Where AI testing still needs a human owner
Verification can run on every change. The pipeline can be cheap. The AI can generate the test code, run the suite, and cluster the failures by root cause. What it cannot do is decide that a release is safe to ship.
Someone has to look at the verification output and make the call. The call has stakes. If the call is wrong, production goes down, customers churn, and an engineer wakes up at 11 PM. AI does not have a name on the on-call calendar. The runtime is what we automated, and the accountability stayed with the engineer.
Let me show you how Bug0 runs that split:
A forward-deployed engineer plans coverage on your app and builds the suite on Passmark, our open-source Playwright-based AI engine. The AI engine takes over from there: it runs the suite in CI on every change, self-heals when the UI moves, and clusters failures by root cause. The engineer comes back at the end and verifies every failure before it reaches your team.
The engineer's name is on the verification call. Critical flows go live in 1 to 2 weeks. Pricing starts from $2,500 per month, flat.
If a managed model is not your shape, the structure still applies. Hire a strong QA engineer or SDET. Give them a credible AI testing tool. Have them own the verification call. The pattern that does not work, especially with AI-generated code, is letting the same loop that wrote the feature also decide whether the feature should ship.

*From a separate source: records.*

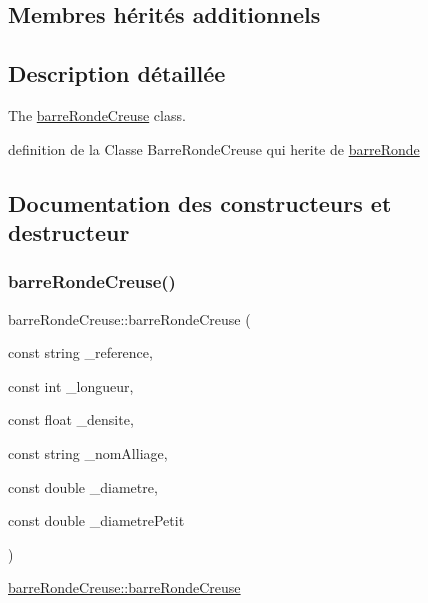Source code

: \subsection*{Membres hérités additionnels}


\subsection{Description détaillée}
The \hyperlink{classbarre_ronde_creuse}{barre\+Ronde\+Creuse} class. 

definition de la Classe Barre\+Ronde\+Creuse qui herite de \hyperlink{classbarre_ronde}{barre\+Ronde} 

\subsection{Documentation des constructeurs et destructeur}
\mbox{\label{classbarre_ronde_creuse_aa3b1bff9d23a8f5740f082684aec2956}} 
\subsubsection{\texorpdfstring{barre\+Ronde\+Creuse()}{barreRondeCreuse()}}
{\footnotesize\ttfamily barre\+Ronde\+Creuse\+::barre\+Ronde\+Creuse (\begin{DoxyParamCaption}\item[{const string}]{\+\_\+reference,  }\item[{const int}]{\+\_\+longueur,  }\item[{const float}]{\+\_\+densite,  }\item[{const string}]{\+\_\+nom\+Alliage,  }\item[{const double}]{\+\_\+diametre,  }\item[{const double}]{\+\_\+diametre\+Petit }\end{DoxyParamCaption})}



\hyperlink{classbarre_ronde_creuse_aa3b1bff9d23a8f5740f082684aec2956}{barre\+Ronde\+Creuse\+::barre\+Ronde\+Creuse}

We covered the broader argument in why a browser-agent tool alone will not fix QA.
FAQs
How do you test AI-generated code?
You test AI-generated code by verifying behavior end-to-end, prioritized by the failure profile. The order: full user journeys first, then error and empty states, then the boundaries the AI guessed at, then the existing flows that touch the changed code. Unit tests and static analysis catch a small slice and come after the four above.

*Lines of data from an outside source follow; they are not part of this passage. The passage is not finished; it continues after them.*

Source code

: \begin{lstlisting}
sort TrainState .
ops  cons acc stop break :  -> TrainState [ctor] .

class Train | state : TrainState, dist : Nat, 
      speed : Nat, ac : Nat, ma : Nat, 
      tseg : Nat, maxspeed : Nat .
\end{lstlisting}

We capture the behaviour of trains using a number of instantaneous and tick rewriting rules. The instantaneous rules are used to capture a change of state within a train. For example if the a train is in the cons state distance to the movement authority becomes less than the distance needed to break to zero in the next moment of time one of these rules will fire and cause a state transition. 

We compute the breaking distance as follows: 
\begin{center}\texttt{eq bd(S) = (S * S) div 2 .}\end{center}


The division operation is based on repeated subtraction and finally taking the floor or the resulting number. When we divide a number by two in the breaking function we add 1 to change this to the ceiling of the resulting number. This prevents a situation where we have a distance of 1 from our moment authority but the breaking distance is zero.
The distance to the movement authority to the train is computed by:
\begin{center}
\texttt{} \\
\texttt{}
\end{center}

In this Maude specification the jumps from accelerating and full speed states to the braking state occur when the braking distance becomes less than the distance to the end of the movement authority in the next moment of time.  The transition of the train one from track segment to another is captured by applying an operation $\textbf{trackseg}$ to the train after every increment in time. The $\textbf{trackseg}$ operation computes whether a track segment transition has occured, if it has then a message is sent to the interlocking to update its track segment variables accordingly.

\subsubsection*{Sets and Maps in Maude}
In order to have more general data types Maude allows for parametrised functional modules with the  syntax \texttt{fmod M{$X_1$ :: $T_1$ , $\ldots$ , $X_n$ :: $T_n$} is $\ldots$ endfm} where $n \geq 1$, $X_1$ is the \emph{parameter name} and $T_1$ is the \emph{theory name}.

Is AI-generated code reliable?
AI-generated code is reliable for the path the prompt described and unreliable for the paths the prompt did not. The Stack Overflow 2025 Developer Survey found trust in AI accuracy has fallen to 29%, down from 40% in 2024, and 66% of developers name "AI solutions that are almost right, but not quite" as their top frustration. That trust gap is the gap verification has to close.
What does AI-generated code get wrong most often?
AI-generated code gets edges, integrations, and invented assumptions wrong most often. Edges: empty arrays, expired tokens, suspended accounts. Integrations: the downstream callers the AI never opened. Invented assumptions: API fields that do not exist, return types that do not match, permission keys that the auth system never emits.
Can AI test its own code?
AI can generate test code, and it cannot reliably decide whether its own output is correct. The same blind spots that produced the bug (the invented assumption, the unnamed edge) produce a test that confirms the bug works. A human verifier still owns the call on correctness.
Do you still need humans to test AI code?
Yes, for two reasons. AI cannot reliably tell a flake from a real regression at the confidence level a production release demands. And AI tools do not have a name on the on-call rotation, so no model is accountable when production breaks. Humans own the verification call and the outcome.
How does Bug0 verify AI-generated features?
A forward-deployed engineer from Bug0 plans coverage for your app and builds the suite on Passmark, our open-source Playwright-based AI engine. The AI engine runs the suite in CI on every change, self-heals when the UI moves, and clusters failures by root cause. The engineer verifies every failure before it reaches your team. Critical flows are covered in 1 to 2 weeks; pricing starts from $2,500 per month, flat.
The codebase that is half AI-generated today will only tilt further that way. The teams that keep up are the ones who built verification that runs at AI speed before the AI volume hits them. The failure profile is the leading indicator. Catch it upstream, and the release calendar stops drawing blood.